I don't remember the details by some black rap artist got millions of plays on Spotify and walk away with the princely sum of about $4000. That's pocket change. It would not hurt them in the least to withhold their music from Steaming. They can force the hand of the industry.
If Streaming really is going to become a replacement for purchasing music, then the price structure
IS going to have to change.
As far as I'm concerned, if you Playlist music, you have bought it, you just haven't paid for it.
However, there is one other aspect that is not being considered. Every year the publish a Digital Music Report (can't remember the actual title). From the 2012 report we see an inconsistency.
Digital Music Report 2012 - who gets what?
Summarized and Generalized -
Using a $10 album as the base, with vinyl, the Record Label got $1 and the Artist got $1. With CDs, the Label got about $1.25 and the Artist got about $0.75. With digital downloads of the same $10 album, the Record Label got $5, and the Artist got $0.75. And Record Labels claim they can't make money.
The cost of non-tangible digital music is extremely low. Vinyl had a considerable preparation process in cutting the Master and making Stampers. Then the vinyl had to be stamped, and ship all over the country, and sold in stores. That is tremendous overhead cost. But with digital you simply make essentially free copies with virtually zero distribution costs. True you have to maintain servers at iTune, but compared to literally shipping vinyl albums or CD around the world. A few serves and the people to run them is not that much.
So, non-tangible digital music should be considerably cheaper. A typical $10 album should sell for about $3 or $4, and in doing so, everyone should still make the same amount of money.

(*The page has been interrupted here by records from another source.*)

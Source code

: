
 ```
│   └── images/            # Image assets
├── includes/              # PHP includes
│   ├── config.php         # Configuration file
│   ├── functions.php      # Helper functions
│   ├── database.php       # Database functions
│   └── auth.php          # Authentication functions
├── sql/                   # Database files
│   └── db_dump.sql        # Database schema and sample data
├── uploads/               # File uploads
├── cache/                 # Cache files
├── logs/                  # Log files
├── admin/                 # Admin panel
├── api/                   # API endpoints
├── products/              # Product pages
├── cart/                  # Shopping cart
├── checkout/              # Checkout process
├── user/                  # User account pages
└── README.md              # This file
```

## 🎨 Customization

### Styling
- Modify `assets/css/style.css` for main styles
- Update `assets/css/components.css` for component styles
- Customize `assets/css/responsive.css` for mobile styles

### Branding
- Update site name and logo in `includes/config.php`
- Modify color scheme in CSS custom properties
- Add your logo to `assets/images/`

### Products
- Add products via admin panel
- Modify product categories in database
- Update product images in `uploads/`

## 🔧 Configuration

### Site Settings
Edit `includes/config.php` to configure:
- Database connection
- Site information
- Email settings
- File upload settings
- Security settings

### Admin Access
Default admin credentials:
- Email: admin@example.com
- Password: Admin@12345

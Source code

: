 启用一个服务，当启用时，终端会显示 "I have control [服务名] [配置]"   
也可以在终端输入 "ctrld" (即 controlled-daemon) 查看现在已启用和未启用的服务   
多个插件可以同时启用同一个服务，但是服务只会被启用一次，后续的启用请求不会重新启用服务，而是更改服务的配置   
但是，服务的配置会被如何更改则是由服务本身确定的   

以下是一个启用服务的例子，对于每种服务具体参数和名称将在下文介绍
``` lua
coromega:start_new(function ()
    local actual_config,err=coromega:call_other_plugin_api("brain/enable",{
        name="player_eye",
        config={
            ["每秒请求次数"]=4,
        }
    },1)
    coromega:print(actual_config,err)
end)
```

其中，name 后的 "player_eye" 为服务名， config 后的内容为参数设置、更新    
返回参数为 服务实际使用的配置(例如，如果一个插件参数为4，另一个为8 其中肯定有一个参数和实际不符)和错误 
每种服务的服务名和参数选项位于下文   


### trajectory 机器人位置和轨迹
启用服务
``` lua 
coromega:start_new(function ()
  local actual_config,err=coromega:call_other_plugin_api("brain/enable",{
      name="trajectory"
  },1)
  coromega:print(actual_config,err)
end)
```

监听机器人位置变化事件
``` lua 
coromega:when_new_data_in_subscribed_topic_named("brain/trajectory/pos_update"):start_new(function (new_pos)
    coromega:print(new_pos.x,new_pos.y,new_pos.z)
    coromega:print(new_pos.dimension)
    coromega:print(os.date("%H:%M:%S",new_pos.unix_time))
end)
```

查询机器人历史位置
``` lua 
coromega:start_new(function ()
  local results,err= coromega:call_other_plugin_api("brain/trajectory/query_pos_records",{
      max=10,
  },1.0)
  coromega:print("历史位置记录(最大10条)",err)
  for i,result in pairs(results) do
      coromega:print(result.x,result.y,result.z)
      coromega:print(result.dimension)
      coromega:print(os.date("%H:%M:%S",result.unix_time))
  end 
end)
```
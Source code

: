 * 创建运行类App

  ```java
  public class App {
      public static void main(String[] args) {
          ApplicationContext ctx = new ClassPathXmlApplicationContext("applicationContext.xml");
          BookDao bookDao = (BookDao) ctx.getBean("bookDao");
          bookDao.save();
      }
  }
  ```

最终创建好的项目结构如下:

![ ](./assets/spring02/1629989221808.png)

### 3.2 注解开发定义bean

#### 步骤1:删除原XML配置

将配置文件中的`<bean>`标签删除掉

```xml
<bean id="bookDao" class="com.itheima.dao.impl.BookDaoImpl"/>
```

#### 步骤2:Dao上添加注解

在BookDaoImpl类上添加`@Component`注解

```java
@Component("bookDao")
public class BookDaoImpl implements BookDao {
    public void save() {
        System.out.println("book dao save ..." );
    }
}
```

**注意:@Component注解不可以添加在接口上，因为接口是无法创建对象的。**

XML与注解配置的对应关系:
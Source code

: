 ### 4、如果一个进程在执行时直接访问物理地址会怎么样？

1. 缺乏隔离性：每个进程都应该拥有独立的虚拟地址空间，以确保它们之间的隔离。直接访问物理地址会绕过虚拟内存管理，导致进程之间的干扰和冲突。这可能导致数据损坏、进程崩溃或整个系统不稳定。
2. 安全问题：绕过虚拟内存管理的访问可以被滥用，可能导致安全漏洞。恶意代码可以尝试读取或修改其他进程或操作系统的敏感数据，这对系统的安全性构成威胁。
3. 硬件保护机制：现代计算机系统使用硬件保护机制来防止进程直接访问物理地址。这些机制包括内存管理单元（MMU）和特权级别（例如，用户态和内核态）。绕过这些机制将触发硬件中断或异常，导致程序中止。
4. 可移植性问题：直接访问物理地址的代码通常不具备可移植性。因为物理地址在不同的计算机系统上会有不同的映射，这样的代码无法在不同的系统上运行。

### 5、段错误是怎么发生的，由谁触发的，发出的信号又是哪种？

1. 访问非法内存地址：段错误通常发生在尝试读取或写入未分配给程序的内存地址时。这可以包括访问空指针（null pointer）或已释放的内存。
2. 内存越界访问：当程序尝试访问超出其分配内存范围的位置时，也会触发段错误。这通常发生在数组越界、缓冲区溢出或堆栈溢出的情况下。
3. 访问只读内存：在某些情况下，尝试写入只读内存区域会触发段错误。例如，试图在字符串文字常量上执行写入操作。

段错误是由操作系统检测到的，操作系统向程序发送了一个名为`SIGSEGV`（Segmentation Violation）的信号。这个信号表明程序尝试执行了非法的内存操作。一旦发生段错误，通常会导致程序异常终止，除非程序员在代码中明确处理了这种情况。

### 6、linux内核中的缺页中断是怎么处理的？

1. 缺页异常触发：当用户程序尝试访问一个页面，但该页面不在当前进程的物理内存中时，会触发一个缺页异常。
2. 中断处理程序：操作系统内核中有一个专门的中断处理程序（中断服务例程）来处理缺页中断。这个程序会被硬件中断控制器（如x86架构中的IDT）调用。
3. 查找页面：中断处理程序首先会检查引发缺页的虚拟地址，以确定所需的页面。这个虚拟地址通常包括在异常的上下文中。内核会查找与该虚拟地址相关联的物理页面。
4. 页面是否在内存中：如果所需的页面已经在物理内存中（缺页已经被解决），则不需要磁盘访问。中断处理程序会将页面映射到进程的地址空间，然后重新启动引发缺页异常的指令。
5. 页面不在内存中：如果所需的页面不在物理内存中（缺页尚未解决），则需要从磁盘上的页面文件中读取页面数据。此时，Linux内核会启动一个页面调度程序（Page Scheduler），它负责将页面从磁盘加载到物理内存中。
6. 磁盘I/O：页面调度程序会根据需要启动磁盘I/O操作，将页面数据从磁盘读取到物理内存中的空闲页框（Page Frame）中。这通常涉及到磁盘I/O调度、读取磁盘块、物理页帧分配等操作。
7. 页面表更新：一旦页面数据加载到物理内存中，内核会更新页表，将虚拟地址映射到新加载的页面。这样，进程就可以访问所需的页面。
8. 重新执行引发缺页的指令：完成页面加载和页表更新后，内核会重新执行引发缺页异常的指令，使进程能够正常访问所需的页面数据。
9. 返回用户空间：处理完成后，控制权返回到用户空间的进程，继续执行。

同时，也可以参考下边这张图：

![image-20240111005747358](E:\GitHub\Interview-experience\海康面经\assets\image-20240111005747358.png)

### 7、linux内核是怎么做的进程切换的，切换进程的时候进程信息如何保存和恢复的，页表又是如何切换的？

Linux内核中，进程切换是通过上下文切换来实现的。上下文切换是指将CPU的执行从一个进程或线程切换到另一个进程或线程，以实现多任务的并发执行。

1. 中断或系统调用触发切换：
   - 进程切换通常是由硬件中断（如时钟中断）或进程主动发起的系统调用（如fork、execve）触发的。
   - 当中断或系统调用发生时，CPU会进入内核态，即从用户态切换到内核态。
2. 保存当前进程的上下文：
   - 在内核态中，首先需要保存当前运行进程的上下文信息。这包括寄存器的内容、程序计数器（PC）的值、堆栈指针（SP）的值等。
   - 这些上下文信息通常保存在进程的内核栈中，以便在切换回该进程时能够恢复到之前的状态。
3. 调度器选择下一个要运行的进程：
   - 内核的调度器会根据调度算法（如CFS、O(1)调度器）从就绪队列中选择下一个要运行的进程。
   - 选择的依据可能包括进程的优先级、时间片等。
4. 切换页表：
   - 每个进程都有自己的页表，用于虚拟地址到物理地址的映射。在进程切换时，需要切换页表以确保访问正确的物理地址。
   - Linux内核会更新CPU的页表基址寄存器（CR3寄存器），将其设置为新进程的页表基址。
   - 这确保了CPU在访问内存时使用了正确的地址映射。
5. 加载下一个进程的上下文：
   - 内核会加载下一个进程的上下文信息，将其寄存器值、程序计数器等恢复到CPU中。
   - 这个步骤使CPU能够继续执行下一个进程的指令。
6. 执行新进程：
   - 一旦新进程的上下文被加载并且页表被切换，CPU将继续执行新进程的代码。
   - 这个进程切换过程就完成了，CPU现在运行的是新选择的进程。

Transferring that to Streaming services, they should be equally cheap, and in being cheap, artist and label and publishers should still make fair compensation.
If they did this, if non-tangible digital media was sold at a price that reflected its true cost and a fair profit, it would be so cheap as to essentially eliminate physical media. If you can buy vinly for $30 for a given album or alternatively buy the download of the same album for $3 which do you think most people would pick?
Or if you can buy access to a quality Streaming service for what amount to pennies per album, which do you choose. But note those
'pennies per album' are still more than Streaming costs now.
The new prices have to reflect the very very considerably less overhead and distribution costs of modern non-tangible digital music. I think when that is done, the price, while likely more, can be very reasonable.
As to Pirating of music, that is something of a myth. It has been proven that those who download the most free music, are the very people who purchase the most paid-for music.
If Streaming cost twice as much as it does, it still represent an extreme bargain when you consider I used to spend $300 to $500 per year
($25 to $42/month), and that bought me roughly 20 to 30 albums per year. Yet, Streaming Services, for all intend and purpose, give me unlimited access to just about every song or album ever made, and it is universally available anywhere in the world that has a Internet access.
No, no one wants to pay more. But, if the current Streaming model is going to replace the purchasing of music, then its price structure and operating model will have to change. Like it or not, it is going to have to change.
The more you pay, the more quality, convenience, and features you get.
Steve/bluewizard
PS. All prices in Dollar because the original Digital Music Report was in Dollars.